Give back each entry word for word, but drop the images.

------------

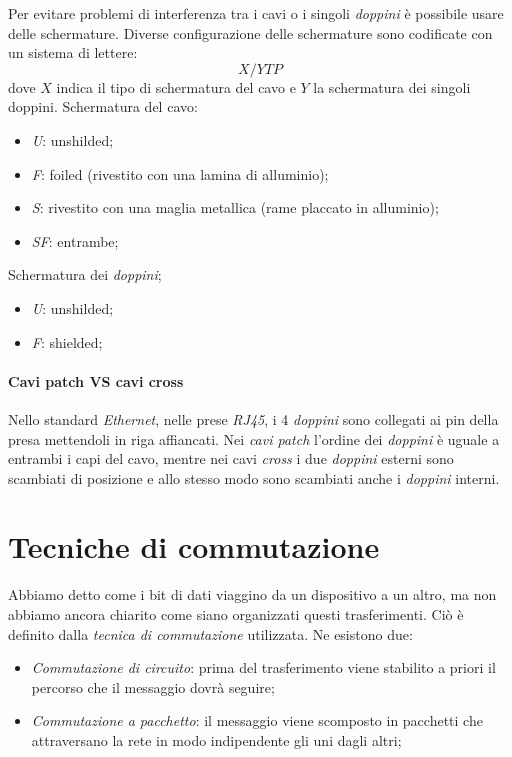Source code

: Per evitare problemi di interferenza tra i cavi o i singoli \emph{doppini} è
possibile usare delle schermature. Diverse configurazione delle schermature sono
codificate con un sistema di lettere:
\[X/YTP\]
dove $X$ indica il tipo di schermatura del cavo e $Y$ la schermatura dei singoli
doppini.
\newline Schermatura del cavo:
\begin{itemize}
    \item \emph{U}: unshilded;
    \item \emph{F}: foiled (rivestito con una lamina di alluminio);
    \item \emph{S}: rivestito con una maglia metallica (rame placcato in alluminio);
    \item \emph{SF}: entrambe;
\end{itemize}
Schermatura dei \emph{doppini};
\begin{itemize}
    \item \emph{U}: unshilded;
    \item \emph{F}: shielded;
\end{itemize}

\paragraph{Cavi patch VS cavi cross}
Nello standard \emph{Ethernet}, nelle prese \emph{RJ45}, i 4 \emph{doppini} sono
collegati ai pin della presa mettendoli in riga affiancati. Nei \emph{cavi patch}
l'ordine dei \emph{doppini} è uguale a entrambi i capi del cavo, mentre nei cavi
\emph{cross} i due \emph{doppini} esterni sono scambiati di posizione e allo
stesso modo sono scambiati anche i \emph{doppini} interni.

\section{Tecniche di commutazione}
Abbiamo detto come i bit di dati viaggino da un dispositivo a un altro, ma non
abbiamo ancora chiarito come siano organizzati questi trasferimenti. Ciò è definito
dalla \emph{tecnica di commutazione} utilizzata. Ne esistono due:
\begin{itemize}
    \item \emph{Commutazione di circuito}: prima del trasferimento viene stabilito
    a priori il percorso che il messaggio dovrà seguire;
    \item \emph{Commutazione a pacchetto}: il messaggio viene scomposto in pacchetti
    che attraversano la rete in modo indipendente gli uni dagli altri;
\end{itemize}

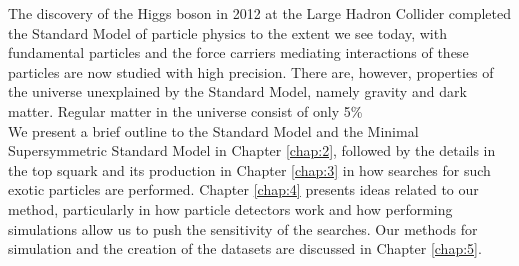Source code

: The discovery of the Higgs boson in 2012 at the Large Hadron Collider completed the Standard Model of particle physics to the extent we see today, with fundamental particles and the force carriers mediating interactions of these particles are now studied with high precision. There are, however, properties of the universe unexplained by the Standard Model, namely gravity and dark matter. Regular matter in the universe consist of only 5\% \\

We present a brief outline to the Standard Model and the Minimal Supersymmetric Standard Model in Chapter \ref{chap:2}, followed by the details in the top squark and its production in Chapter \ref{chap:3} in how searches for such exotic particles are performed. Chapter \ref{chap:4} presents ideas related to our method, particularly in how particle detectors work and how performing simulations allow us to push the sensitivity of the searches. Our methods for simulation and the creation of the datasets are discussed in Chapter \ref{chap:5}.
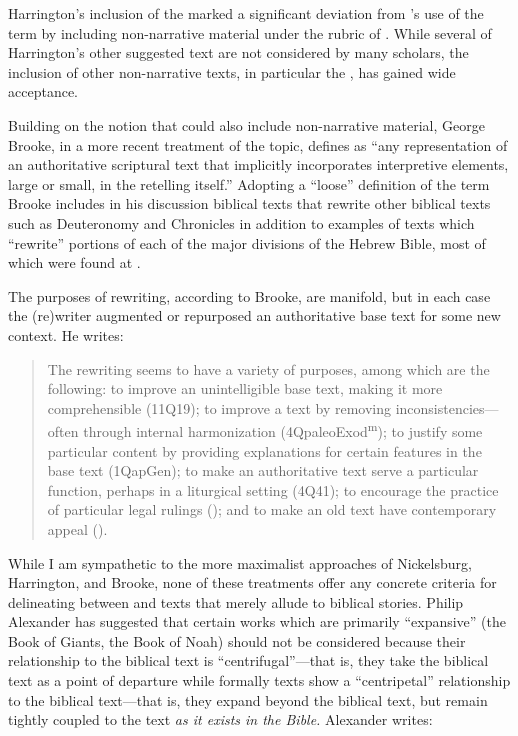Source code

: Harrington's inclusion of the \templescroll marked a
significant deviation from \vermes's use of the term by
including non-narrative material under the rubric of
\rwb. While several of Harrington's other suggested text
are not considered \rwb by many scholars, the inclusion
of other non-narrative texts, in particular the
\templescroll, has gained wide
acceptance.\autocite{bernstein_textus2005}

Building on the notion that \rwb could also include
non-narrative material, George Brooke, in a more recent treatment of the
topic, defines \rwb as ``any representation of an
authoritative scriptural text that implicitly incorporates interpretive
elements, large or small, in the retelling
itself.''\autocite[777]{brooke_schiffman-vanderkam2000} Adopting a
``loose'' definition of the term Brooke includes in his discussion
biblical texts that rewrite other biblical texts such as Deuteronomy and
Chronicles in addition to examples of texts which ``rewrite'' portions
of each of the major divisions of the Hebrew Bible, most of which were
found at \qumran.\autocites[Brooke categorizes the texts
as follows: Reworked Pentateuchs, Rewritten Pentateuchal narratives,
Rewritten Pentateuchal laws, Rewritten Former Prophets, Rewritten Latter
Prophets, and Rewritten
Writings.][778--780]{brooke_schiffman-vanderkam2000}[See
also][]{brooke_herbert-tov2002}

The purposes of rewriting, according to Brooke, are manifold, but in
each case the (re)writer augmented or repurposed an authoritative base
text for some new context. He writes:

\begin{quote}
The rewriting seems to have a variety of purposes, among which are the
following: to improve an unintelligible base text, making it more
comprehensible (11Q19); to improve a text by removing
inconsistencies---often through internal harmonization
(4QpaleoExod\textsuperscript{m}); to justify some particular content by
providing explanations for certain features in the base text (1QapGen);
to make an authoritative text serve a particular function, perhaps in a
liturgical setting (4Q41); to encourage the practice of particular legal
rulings (\jub); and to make an old text have
contemporary appeal
(\templescroll).\autocite[778]{brooke_schiffman-vanderkam2000}
\end{quote}

While I am sympathetic to the more maximalist approaches of Nickelsburg,
Harrington, and Brooke, none of these treatments offer any concrete
criteria for delineating between \rwb and texts that
merely allude to biblical stories. Philip Alexander has suggested that
certain works which are primarily ``expansive'' (the Book of Giants, the
Book of Noah) should not be considered \rwb because
their relationship to the biblical text is ``centrifugal''---that is,
they take the biblical text as a point of departure while formally
\rwb texts show a ``centripetal'' relationship to the
biblical text---that is, they expand beyond the biblical text, but
remain tightly coupled to the text \emph{as it exists in the Bible.}
Alexander writes:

------------

* [Response box]:
Source code

: Per evitare problemi di interferenza tra i cavi o i singoli \emph{doppini} è
possibile usare delle schermature. Diverse configurazione delle schermature sono
codificate con un sistema di lettere:
\[X/YTP\]
dove $X$ indica il tipo di schermatura del cavo e $Y$ la schermatura dei singoli
doppini.
\newline Schermatura del cavo:
\begin{itemize}
    \item \emph{U}: unshilded;
    \item \emph{F}: foiled (rivestito con una lamina di alluminio);
    \item \emph{S}: rivestito con una maglia metallica (rame placcato in alluminio);
    \item \emph{SF}: entrambe;
\end{itemize}
Schermatura dei \emph{doppini};
\begin{itemize}
    \item \emph{U}: unshilded;
    \item \emph{F}: shielded;
\end{itemize}

\paragraph{Cavi patch VS cavi cross}
Nello standard \emph{Ethernet}, nelle prese \emph{RJ45}, i 4 \emph{doppini} sono
collegati ai pin della presa mettendoli in riga affiancati. Nei \emph{cavi patch}
l'ordine dei \emph{doppini} è uguale a entrambi i capi del cavo, mentre nei cavi
\emph{cross} i due \emph{doppini} esterni sono scambiati di posizione e allo
stesso modo sono scambiati anche i \emph{doppini} interni.

\section{Tecniche di commutazione}
Abbiamo detto come i bit di dati viaggino da un dispositivo a un altro, ma non
abbiamo ancora chiarito come siano organizzati questi trasferimenti. Ciò è definito
dalla \emph{tecnica di commutazione} utilizzata. Ne esistono due:
\begin{itemize}
    \item \emph{Commutazione di circuito}: prima del trasferimento viene stabilito
    a priori il percorso che il messaggio dovrà seguire;
    \item \emph{Commutazione a pacchetto}: il messaggio viene scomposto in pacchetti
    che attraversano la rete in modo indipendente gli uni dagli altri;
\end{itemize}

Source code

: The discovery of the Higgs boson in 2012 at the Large Hadron Collider completed the Standard Model of particle physics to the extent we see today, with fundamental particles and the force carriers mediating interactions of these particles are now studied with high precision. There are, however, properties of the universe unexplained by the Standard Model, namely gravity and dark matter. Regular matter in the universe consist of only 5\% \\

We present a brief outline to the Standard Model and the Minimal Supersymmetric Standard Model in Chapter \ref{chap:2}, followed by the details in the top squark and its production in Chapter \ref{chap:3} in how searches for such exotic particles are performed. Chapter \ref{chap:4} presents ideas related to our method, particularly in how particle detectors work and how performing simulations allow us to push the sensitivity of the searches. Our methods for simulation and the creation of the datasets are discussed in Chapter \ref{chap:5}.
Source code

: Harrington's inclusion of the \templescroll marked a
significant deviation from \vermes's use of the term by
including non-narrative material under the rubric of
\rwb. While several of Harrington's other suggested text
are not considered \rwb by many scholars, the inclusion
of other non-narrative texts, in particular the
\templescroll, has gained wide
acceptance.\autocite{bernstein_textus2005}

Building on the notion that \rwb could also include
non-narrative material, George Brooke, in a more recent treatment of the
topic, defines \rwb as ``any representation of an
authoritative scriptural text that implicitly incorporates interpretive
elements, large or small, in the retelling
itself.''\autocite[777]{brooke_schiffman-vanderkam2000} Adopting a
``loose'' definition of the term Brooke includes in his discussion
biblical texts that rewrite other biblical texts such as Deuteronomy and
Chronicles in addition to examples of texts which ``rewrite'' portions
of each of the major divisions of the Hebrew Bible, most of which were
found at \qumran.\autocites[Brooke categorizes the texts
as follows: Reworked Pentateuchs, Rewritten Pentateuchal narratives,
Rewritten Pentateuchal laws, Rewritten Former Prophets, Rewritten Latter
Prophets, and Rewritten
Writings.][778--780]{brooke_schiffman-vanderkam2000}[See
also][]{brooke_herbert-tov2002}

The purposes of rewriting, according to Brooke, are manifold, but in
each case the (re)writer augmented or repurposed an authoritative base
text for some new context. He writes:

\begin{quote}
The rewriting seems to have a variety of purposes, among which are the
following: to improve an unintelligible base text, making it more
comprehensible (11Q19); to improve a text by removing
inconsistencies---often through internal harmonization
(4QpaleoExod\textsuperscript{m}); to justify some particular content by
providing explanations for certain features in the base text (1QapGen);
to make an authoritative text serve a particular function, perhaps in a
liturgical setting (4Q41); to encourage the practice of particular legal
rulings (\jub); and to make an old text have
contemporary appeal
(\templescroll).\autocite[778]{brooke_schiffman-vanderkam2000}
\end{quote}

While I am sympathetic to the more maximalist approaches of Nickelsburg,
Harrington, and Brooke, none of these treatments offer any concrete
criteria for delineating between \rwb and texts that
merely allude to biblical stories. Philip Alexander has suggested that
certain works which are primarily ``expansive'' (the Book of Giants, the
Book of Noah) should not be considered \rwb because
their relationship to the biblical text is ``centrifugal''---that is,
they take the biblical text as a point of departure while formally
\rwb texts show a ``centripetal'' relationship to the
biblical text---that is, they expand beyond the biblical text, but
remain tightly coupled to the text \emph{as it exists in the Bible.}
Alexander writes:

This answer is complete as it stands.